REQUIRED ACTION
Print every entry again, precisely as written.

====== DATA RECORDS ======

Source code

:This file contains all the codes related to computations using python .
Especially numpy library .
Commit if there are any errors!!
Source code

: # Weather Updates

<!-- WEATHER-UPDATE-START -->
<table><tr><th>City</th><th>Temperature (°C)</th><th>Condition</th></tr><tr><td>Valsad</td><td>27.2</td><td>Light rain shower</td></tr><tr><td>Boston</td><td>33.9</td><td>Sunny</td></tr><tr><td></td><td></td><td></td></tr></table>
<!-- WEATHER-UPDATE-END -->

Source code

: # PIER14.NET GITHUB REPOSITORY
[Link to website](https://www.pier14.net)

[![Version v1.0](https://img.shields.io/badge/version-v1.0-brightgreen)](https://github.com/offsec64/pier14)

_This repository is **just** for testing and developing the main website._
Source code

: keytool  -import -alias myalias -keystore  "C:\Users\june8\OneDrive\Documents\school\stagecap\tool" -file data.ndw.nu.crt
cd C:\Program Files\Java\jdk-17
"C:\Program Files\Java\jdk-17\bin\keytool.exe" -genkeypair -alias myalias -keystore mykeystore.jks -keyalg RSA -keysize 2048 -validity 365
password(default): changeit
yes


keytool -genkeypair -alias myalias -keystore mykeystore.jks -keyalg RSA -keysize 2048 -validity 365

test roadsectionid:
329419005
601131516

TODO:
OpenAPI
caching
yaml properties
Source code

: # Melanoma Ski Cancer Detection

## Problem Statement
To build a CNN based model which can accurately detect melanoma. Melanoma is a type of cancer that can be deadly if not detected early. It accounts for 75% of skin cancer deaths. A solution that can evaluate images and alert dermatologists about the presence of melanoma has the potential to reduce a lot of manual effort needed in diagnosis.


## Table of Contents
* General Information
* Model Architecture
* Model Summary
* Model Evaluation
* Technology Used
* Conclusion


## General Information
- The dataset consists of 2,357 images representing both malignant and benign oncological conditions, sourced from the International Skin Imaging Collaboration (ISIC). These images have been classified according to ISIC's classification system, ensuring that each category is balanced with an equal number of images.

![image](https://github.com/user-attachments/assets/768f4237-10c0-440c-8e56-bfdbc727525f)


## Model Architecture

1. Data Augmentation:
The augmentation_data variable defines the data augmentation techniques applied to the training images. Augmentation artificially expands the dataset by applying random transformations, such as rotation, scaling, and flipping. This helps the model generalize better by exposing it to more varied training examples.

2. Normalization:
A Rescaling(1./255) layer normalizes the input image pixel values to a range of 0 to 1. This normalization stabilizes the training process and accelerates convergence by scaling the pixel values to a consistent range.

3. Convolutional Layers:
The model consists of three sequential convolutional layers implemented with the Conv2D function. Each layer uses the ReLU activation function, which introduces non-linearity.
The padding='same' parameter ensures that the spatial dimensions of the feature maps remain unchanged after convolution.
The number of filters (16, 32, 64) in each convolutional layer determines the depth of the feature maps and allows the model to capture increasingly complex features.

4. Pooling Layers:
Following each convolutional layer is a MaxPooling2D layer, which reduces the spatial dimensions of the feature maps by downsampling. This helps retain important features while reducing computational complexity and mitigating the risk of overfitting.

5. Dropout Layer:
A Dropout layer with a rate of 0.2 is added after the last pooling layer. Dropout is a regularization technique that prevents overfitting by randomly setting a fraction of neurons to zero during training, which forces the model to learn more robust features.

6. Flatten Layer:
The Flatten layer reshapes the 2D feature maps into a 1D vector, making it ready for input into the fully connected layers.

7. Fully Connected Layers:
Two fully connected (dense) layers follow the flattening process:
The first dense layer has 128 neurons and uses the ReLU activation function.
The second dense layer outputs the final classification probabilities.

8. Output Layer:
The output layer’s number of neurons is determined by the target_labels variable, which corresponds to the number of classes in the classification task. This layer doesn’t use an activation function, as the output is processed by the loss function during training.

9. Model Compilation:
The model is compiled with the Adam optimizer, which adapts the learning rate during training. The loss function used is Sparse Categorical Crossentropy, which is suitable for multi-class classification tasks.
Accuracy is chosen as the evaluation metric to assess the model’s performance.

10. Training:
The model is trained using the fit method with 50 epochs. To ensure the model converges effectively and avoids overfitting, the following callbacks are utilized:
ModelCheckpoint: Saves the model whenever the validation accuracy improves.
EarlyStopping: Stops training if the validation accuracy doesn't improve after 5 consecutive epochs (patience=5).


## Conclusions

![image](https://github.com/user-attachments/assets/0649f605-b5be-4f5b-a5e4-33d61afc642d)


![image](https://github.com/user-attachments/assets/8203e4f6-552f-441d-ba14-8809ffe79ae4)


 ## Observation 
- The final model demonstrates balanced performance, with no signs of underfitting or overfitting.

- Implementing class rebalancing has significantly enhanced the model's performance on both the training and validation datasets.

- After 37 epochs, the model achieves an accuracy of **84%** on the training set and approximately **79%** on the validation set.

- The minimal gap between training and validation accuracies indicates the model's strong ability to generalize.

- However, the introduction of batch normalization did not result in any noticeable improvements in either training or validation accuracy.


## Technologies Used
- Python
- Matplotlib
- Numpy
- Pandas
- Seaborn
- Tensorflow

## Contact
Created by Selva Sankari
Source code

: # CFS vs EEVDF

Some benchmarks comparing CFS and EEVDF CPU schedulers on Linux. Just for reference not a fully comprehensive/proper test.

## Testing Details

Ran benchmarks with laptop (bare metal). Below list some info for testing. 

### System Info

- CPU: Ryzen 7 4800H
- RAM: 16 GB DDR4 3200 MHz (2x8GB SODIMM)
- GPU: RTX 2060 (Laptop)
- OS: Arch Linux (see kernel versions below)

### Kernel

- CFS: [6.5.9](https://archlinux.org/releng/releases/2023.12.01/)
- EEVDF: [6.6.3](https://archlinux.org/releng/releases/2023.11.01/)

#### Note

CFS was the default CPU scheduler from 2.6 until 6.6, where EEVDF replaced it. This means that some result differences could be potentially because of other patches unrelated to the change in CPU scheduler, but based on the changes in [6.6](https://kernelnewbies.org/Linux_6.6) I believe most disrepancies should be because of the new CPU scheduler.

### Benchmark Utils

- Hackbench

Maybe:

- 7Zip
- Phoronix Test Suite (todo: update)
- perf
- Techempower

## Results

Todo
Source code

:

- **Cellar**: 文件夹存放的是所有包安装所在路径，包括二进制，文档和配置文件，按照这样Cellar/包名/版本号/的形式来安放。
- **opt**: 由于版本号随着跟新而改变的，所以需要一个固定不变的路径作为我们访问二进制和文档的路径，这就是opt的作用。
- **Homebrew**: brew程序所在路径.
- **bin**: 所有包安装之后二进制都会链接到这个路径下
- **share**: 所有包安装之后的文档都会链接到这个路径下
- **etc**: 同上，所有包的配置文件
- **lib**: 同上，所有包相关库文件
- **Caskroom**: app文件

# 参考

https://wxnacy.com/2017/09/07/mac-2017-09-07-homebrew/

======

RESULT OF THE EXERCISE
Source code

:This file contains all the codes related to computations using python .
Especially numpy library .
Commit if there are any errors!!
Source code

: # Weather Updates

<!-- WEATHER-UPDATE-START -->
<table><tr><th>City</th><th>Temperature (°C)</th><th>Condition</th></tr><tr><td>Valsad</td><td>27.2</td><td>Light rain shower</td></tr><tr><td>Boston</td><td>33.9</td><td>Sunny</td></tr><tr><td></td><td></td><td></td></tr></table>
<!-- WEATHER-UPDATE-END -->

Source code

: # PIER14.NET GITHUB REPOSITORY
[Link to website](https://www.pier14.net)

[![Version v1.0](https://img.shields.io/badge/version-v1.0-brightgreen)](https://github.com/offsec64/pier14)

_This repository is **just** for testing and developing the main website._
Source code

: keytool  -import -alias myalias -keystore  "C:\Users\june8\OneDrive\Documents\school\stagecap\tool" -file data.ndw.nu.crt
cd C:\Program Files\Java\jdk-17
"C:\Program Files\Java\jdk-17\bin\keytool.exe" -genkeypair -alias myalias -keystore mykeystore.jks -keyalg RSA -keysize 2048 -validity 365
password(default): changeit
yes


keytool -genkeypair -alias myalias -keystore mykeystore.jks -keyalg RSA -keysize 2048 -validity 365

test roadsectionid:
329419005
601131516

TODO:
OpenAPI
caching
yaml properties
Source code

: # Melanoma Ski Cancer Detection

## Problem Statement
To build a CNN based model which can accurately detect melanoma. Melanoma is a type of cancer that can be deadly if not detected early. It accounts for 75% of skin cancer deaths. A solution that can evaluate images and alert dermatologists about the presence of melanoma has the potential to reduce a lot of manual effort needed in diagnosis.


## Table of Contents
* General Information
* Model Architecture
* Model Summary
* Model Evaluation
* Technology Used
* Conclusion


## General Information
- The dataset consists of 2,357 images representing both malignant and benign oncological conditions, sourced from the International Skin Imaging Collaboration (ISIC). These images have been classified according to ISIC's classification system, ensuring that each category is balanced with an equal number of images.

![image](https://github.com/user-attachments/assets/768f4237-10c0-440c-8e56-bfdbc727525f)


## Model Architecture

1. Data Augmentation:
The augmentation_data variable defines the data augmentation techniques applied to the training images. Augmentation artificially expands the dataset by applying random transformations, such as rotation, scaling, and flipping. This helps the model generalize better by exposing it to more varied training examples.

2. Normalization:
A Rescaling(1./255) layer normalizes the input image pixel values to a range of 0 to 1. This normalization stabilizes the training process and accelerates convergence by scaling the pixel values to a consistent range.

3. Convolutional Layers:
The model consists of three sequential convolutional layers implemented with the Conv2D function. Each layer uses the ReLU activation function, which introduces non-linearity.
The padding='same' parameter ensures that the spatial dimensions of the feature maps remain unchanged after convolution.
The number of filters (16, 32, 64) in each convolutional layer determines the depth of the feature maps and allows the model to capture increasingly complex features.

4. Pooling Layers:
Following each convolutional layer is a MaxPooling2D layer, which reduces the spatial dimensions of the feature maps by downsampling. This helps retain important features while reducing computational complexity and mitigating the risk of overfitting.

5. Dropout Layer:
A Dropout layer with a rate of 0.2 is added after the last pooling layer. Dropout is a regularization technique that prevents overfitting by randomly setting a fraction of neurons to zero during training, which forces the model to learn more robust features.

6. Flatten Layer:
The Flatten layer reshapes the 2D feature maps into a 1D vector, making it ready for input into the fully connected layers.

7. Fully Connected Layers:
Two fully connected (dense) layers follow the flattening process:
The first dense layer has 128 neurons and uses the ReLU activation function.
The second dense layer outputs the final classification probabilities.

8. Output Layer:
The output layer’s number of neurons is determined by the target_labels variable, which corresponds to the number of classes in the classification task. This layer doesn’t use an activation function, as the output is processed by the loss function during training.

9. Model Compilation:
The model is compiled with the Adam optimizer, which adapts the learning rate during training. The loss function used is Sparse Categorical Crossentropy, which is suitable for multi-class classification tasks.
Accuracy is chosen as the evaluation metric to assess the model’s performance.

10. Training:
The model is trained using the fit method with 50 epochs. To ensure the model converges effectively and avoids overfitting, the following callbacks are utilized:
ModelCheckpoint: Saves the model whenever the validation accuracy improves.
EarlyStopping: Stops training if the validation accuracy doesn't improve after 5 consecutive epochs (patience=5).


## Conclusions

![image](https://github.com/user-attachments/assets/0649f605-b5be-4f5b-a5e4-33d61afc642d)


![image](https://github.com/user-attachments/assets/8203e4f6-552f-441d-ba14-8809ffe79ae4)


 ## Observation 
- The final model demonstrates balanced performance, with no signs of underfitting or overfitting.

- Implementing class rebalancing has significantly enhanced the model's performance on both the training and validation datasets.

- After 37 epochs, the model achieves an accuracy of **84%** on the training set and approximately **79%** on the validation set.

- The minimal gap between training and validation accuracies indicates the model's strong ability to generalize.

- However, the introduction of batch normalization did not result in any noticeable improvements in either training or validation accuracy.


## Technologies Used
- Python
- Matplotlib
- Numpy
- Pandas
- Seaborn
- Tensorflow

## Contact
Created by Selva Sankari
Source code

: # CFS vs EEVDF

Some benchmarks comparing CFS and EEVDF CPU schedulers on Linux. Just for reference not a fully comprehensive/proper test.

## Testing Details

Ran benchmarks with laptop (bare metal). Below list some info for testing. 

### System Info

- CPU: Ryzen 7 4800H
- RAM: 16 GB DDR4 3200 MHz (2x8GB SODIMM)
- GPU: RTX 2060 (Laptop)
- OS: Arch Linux (see kernel versions below)

### Kernel

- CFS: [6.5.9](https://archlinux.org/releng/releases/2023.12.01/)
- EEVDF: [6.6.3](https://archlinux.org/releng/releases/2023.11.01/)

#### Note

CFS was the default CPU scheduler from 2.6 until 6.6, where EEVDF replaced it. This means that some result differences could be potentially because of other patches unrelated to the change in CPU scheduler, but based on the changes in [6.6](https://kernelnewbies.org/Linux_6.6) I believe most disrepancies should be because of the new CPU scheduler.

### Benchmark Utils

- Hackbench

Maybe:

- 7Zip
- Phoronix Test Suite (todo: update)
- perf
- Techempower

## Results

Todo
Source code

:

- **Cellar**: 文件夹存放的是所有包安装所在路径，包括二进制，文档和配置文件，按照这样Cellar/包名/版本号/的形式来安放。
- **opt**: 由于版本号随着跟新而改变的，所以需要一个固定不变的路径作为我们访问二进制和文档的路径，这就是opt的作用。
- **Homebrew**: brew程序所在路径.
- **bin**: 所有包安装之后二进制都会链接到这个路径下
- **share**: 所有包安装之后的文档都会链接到这个路径下
- **etc**: 同上，所有包的配置文件
- **lib**: 同上，所有包相关库文件
- **Caskroom**: app文件

# 参考

https://wxnacy.com/2017/09/07/mac-2017-09-07-homebrew/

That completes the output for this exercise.